Margot erröthete. Sie ahnte, was nun kommen werde.

»Na,« fuhr er fort, »das Mädchen wird ja roth wie Zinnober! Es denkt sich also schon, wonach ich Appetit habe. Wird meine Bitte gewährt sein, Mademoiselle?«

»Excellenz haben sie ja noch gar nicht ausgesprochen,« antwortete sie, noch tiefer erglühend.

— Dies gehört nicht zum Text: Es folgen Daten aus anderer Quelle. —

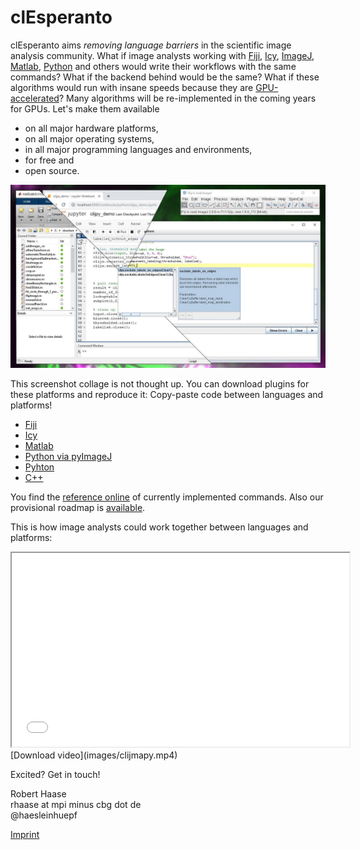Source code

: # clEsperanto

clEsperanto aims _removing language barriers_ in the scientific image analysis community. 
What if image analysts working with [Fiji](https://fiji.sc), [Icy](http://icy.bioimageanalysis.org/), [ImageJ](https://imagej.net), [Matlab](https://de.mathworks.com/products/matlab.html), [Python](https://python.org) and others would write their workflows with the same commands? What if the backend behind would be the same?
What if these algorithms would run with insane speeds because they are [GPU-accelerated](https://en.wikipedia.org/wiki/Graphics_processing_unit)?
Many algorithms will be re-implemented in the coming years for GPUs. Let's make them available 
* on all major hardware platforms, 
* on all major operating systems,
* in all major programming languages and environments,
* for free and
* open source.

![Image](images/clijmapy.png)

This screenshot collage is not thought up. You can download plugins for these platforms and reproduce it: Copy-paste code between languages and platforms!
* [Fiji](https://clij.github.io/)
* [Icy](https://clij.github.io/clicy/)
* [Matlab](https://clij.github.io/clatlab/)
* [Python via pyImageJ](https://clij.github.io/clijpy/)
* [Pyhton](https://github.com/clEsperanto/pyclesperanto_prototype/)
* [C++](https://github.com/clEsperanto/CLIc_prototype)

You find the [reference online](https://clij.github.io/clij2-docs/reference) of currently implemented commands. Also our provisional roadmap is [available](https://github.com/clEsperanto/clesperanto.github.io/blob/master/roadmap.md).

This is how image analysts could work together between languages and platforms:
<iframe src="images/clijmapy.mp4" width="540" height="310"></iframe>
[Download video](images/clijmapy.mp4)

Excited? Get in touch!

Robert Haase  
rhaase at mpi minus cbg dot de  
@haesleinhuepf  


[Imprint](https://clesperanto.github.io/imprint)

»Gut, so will ich es sagen: einen Kuß fordere ich als Belohnung.«

Da zog ein lustiges, schelmisches Lächeln über ihr Gesicht, und sie antwortete:

»Einen Kuß? Von wem? Von meinem Bräutigam?«

»Von Dem da? Fällt mir gar nicht ein! Was habe ich mit seinem Schnurrbarte zu schaffen! Nein, von Ihnen selbst, Mademoiselle. Ich bin allerdings kein Lieutenant, der Ihnen das Köpfchen verdreht, aber so einen conventionellen, großväterlichen Kuß wird Ihr schönes Mäulchen doch vielleicht fertig bringen. Nicht?«

»Vielleicht,« antwortete sie. »Aber da möchten wir denn doch diesen Lieutenant erst vorher um Erlaubniß bitten!«

»Den?« fragte er in komischem Stolze. »Warum Den? Fällt mir gar nicht ein! Ich habe Paris und Frankreich erobert, ohne einen Lieutenant um Erlaubniß zu fragen. Soll ich mich wegen zwei Lippen an ihn wenden, die doch auch zu meiner Eroberung gehören? Nein. Immer vorwärts, sage ich, und so auch hier. Geben Sie getrost Ihr liebes Mäulchen her! Ich werde es nicht ganz abbeißen, sondern ihm einen Theil davon übrig lassen.«

Er erhob sich vom Sopha und trat auf das Mädchen zu. Dieses erglühte zwar bis in den Nacken hinab, aber es kam ihm doch zwei Schritte entgegen.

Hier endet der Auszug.